APRIL 1 saw the launch of Force Troops Command (FTC), the first major implementation of Army 2020.

The new command, with its headquarters in Upavon, is designed to bring together specialists with the skills required to facilitate the preparation and delivery of operations at home and abroad.

Delivering combat, command and specialist support, the 36,000 troops of FTC comprise the largest of the army formations, essentially one third of the whole force.

Together, their purpose is to enable deployment on operations, support the fulfilment of standing military commitments and to ensure the effective delivery of training in the UK and overseas.

The new commander, Major General Tim Radford, said: “Force Troops Command is the enabler which brings everything together.

So the analogy would be a threelegged stool and we are one of the legs - if we were not there that stool would fall over.

“Bringing all the specialists together means that we can prioritise, and make it much more efficient by delivering packages of expertise into an operational area.”

Force Troops Command will be the largest two-star formation in the army, comprising one third of the whole force in terms of manpower and holding 45 per cent of all land forces equipment.

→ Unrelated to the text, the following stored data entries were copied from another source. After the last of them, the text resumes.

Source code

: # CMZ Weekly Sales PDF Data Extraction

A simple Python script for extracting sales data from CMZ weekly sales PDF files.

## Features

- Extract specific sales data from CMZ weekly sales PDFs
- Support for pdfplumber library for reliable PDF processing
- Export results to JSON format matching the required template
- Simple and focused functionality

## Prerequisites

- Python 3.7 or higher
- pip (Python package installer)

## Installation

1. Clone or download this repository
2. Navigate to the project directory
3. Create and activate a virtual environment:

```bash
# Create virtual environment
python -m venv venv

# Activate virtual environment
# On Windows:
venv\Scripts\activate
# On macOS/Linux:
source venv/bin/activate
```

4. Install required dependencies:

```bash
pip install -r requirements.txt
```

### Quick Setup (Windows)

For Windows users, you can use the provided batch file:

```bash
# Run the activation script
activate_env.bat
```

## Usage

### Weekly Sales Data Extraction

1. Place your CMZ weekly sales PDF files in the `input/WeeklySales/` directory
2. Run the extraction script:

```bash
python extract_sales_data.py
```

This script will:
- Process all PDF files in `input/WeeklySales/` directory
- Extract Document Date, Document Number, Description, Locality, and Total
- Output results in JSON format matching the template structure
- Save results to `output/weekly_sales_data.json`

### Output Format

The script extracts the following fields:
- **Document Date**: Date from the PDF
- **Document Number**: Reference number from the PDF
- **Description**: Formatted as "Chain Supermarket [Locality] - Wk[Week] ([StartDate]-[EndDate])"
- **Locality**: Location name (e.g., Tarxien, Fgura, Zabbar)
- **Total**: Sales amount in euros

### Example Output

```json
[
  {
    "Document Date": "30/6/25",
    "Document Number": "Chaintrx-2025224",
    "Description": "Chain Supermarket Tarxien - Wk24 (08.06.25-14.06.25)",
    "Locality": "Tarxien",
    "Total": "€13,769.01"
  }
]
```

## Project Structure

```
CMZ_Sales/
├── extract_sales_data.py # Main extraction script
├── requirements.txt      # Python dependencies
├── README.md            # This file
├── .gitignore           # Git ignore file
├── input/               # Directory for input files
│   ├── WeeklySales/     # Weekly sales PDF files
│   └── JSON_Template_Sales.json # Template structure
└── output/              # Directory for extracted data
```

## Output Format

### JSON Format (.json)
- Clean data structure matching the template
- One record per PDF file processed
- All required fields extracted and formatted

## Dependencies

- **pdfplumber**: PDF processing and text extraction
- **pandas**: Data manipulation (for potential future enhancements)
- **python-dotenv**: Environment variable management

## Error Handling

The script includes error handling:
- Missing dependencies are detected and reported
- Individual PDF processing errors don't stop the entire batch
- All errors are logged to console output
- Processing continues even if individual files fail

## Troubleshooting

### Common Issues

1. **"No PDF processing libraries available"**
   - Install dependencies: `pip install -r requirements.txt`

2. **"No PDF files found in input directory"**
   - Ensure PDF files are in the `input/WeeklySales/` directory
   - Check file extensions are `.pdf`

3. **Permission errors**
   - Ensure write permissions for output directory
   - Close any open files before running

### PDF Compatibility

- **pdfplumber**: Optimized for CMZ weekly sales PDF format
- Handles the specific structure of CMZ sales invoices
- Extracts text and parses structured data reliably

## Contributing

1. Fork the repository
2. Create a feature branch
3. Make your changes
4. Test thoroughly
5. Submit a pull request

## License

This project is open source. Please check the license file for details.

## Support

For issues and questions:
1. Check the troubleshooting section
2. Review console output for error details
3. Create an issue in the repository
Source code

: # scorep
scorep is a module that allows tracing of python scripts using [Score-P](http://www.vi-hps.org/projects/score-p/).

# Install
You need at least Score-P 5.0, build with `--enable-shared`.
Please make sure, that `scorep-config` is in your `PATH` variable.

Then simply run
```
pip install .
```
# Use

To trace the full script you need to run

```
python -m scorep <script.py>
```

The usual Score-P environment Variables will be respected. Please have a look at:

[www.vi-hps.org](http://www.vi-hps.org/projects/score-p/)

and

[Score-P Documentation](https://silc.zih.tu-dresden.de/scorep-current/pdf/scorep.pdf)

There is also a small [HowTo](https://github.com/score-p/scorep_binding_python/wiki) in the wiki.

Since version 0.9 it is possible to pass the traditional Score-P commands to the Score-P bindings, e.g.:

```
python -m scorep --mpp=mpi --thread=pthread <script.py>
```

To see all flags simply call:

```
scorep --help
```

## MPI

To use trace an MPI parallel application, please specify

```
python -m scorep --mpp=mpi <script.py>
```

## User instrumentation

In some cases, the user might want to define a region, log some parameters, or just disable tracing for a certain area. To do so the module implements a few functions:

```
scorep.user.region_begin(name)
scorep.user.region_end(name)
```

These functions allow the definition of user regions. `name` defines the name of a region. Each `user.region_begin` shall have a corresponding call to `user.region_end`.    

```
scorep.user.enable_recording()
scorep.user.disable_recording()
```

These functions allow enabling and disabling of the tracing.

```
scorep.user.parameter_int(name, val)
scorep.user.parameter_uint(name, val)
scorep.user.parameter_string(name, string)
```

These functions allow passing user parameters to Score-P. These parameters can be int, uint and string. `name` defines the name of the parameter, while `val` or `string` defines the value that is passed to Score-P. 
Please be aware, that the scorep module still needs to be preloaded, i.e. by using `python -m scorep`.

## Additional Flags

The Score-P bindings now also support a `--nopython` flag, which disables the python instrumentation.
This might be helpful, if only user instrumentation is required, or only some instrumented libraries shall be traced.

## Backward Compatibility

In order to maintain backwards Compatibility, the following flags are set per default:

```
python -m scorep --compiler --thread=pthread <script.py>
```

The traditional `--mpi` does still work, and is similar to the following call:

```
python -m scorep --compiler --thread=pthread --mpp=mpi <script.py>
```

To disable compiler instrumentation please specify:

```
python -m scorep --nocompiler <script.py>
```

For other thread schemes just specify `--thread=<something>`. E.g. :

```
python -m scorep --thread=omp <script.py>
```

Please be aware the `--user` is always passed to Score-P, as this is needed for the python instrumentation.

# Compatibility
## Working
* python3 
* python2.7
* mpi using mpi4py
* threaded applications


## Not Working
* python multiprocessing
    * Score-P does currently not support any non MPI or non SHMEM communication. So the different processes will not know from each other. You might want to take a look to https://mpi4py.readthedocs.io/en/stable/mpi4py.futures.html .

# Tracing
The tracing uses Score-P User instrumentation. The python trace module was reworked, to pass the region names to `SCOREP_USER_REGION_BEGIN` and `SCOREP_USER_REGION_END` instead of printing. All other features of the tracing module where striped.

It will comprise 1st Artillery Brigade & HQ South West based at Tidworth; 8 Engineer Brigade; 1st Signal Brigade; 11th Signal Brigade & HQ West Midland; 1st Surveillance & Reconnaissance Brigade based at Upavon; 104 Logistic Support Brigade based at South Cerney; 2nd Medical Brigade; 1st Military Police Brigade & the Security Assistance Group (SAG), which will be based at Andover.

In addition, the command is responsible for co-ordination of the Engineer and Logistics Staff Corps and the army elements of Joint Ground Based Air Defence It will have 55 regular units, 41 reserve units and 19 hybrid units comprising 21,800 regular soldiers, 14,200 reservists and 1,250 civil servants.

FTC is the first fully integrated regular and reserve formation, with units nationwide.

The prevailing view is very positive about the advantages this newly integrated formation will have.

But Reserve Army soldiers have expressed concerns about the reliance on reserve troops and the slow rate of recruiting.

This is not a renaming of the old Theatre Troops, but a new, dynamic and well thought out organisation, commanded by an infantryman, which has the capacity to deliver.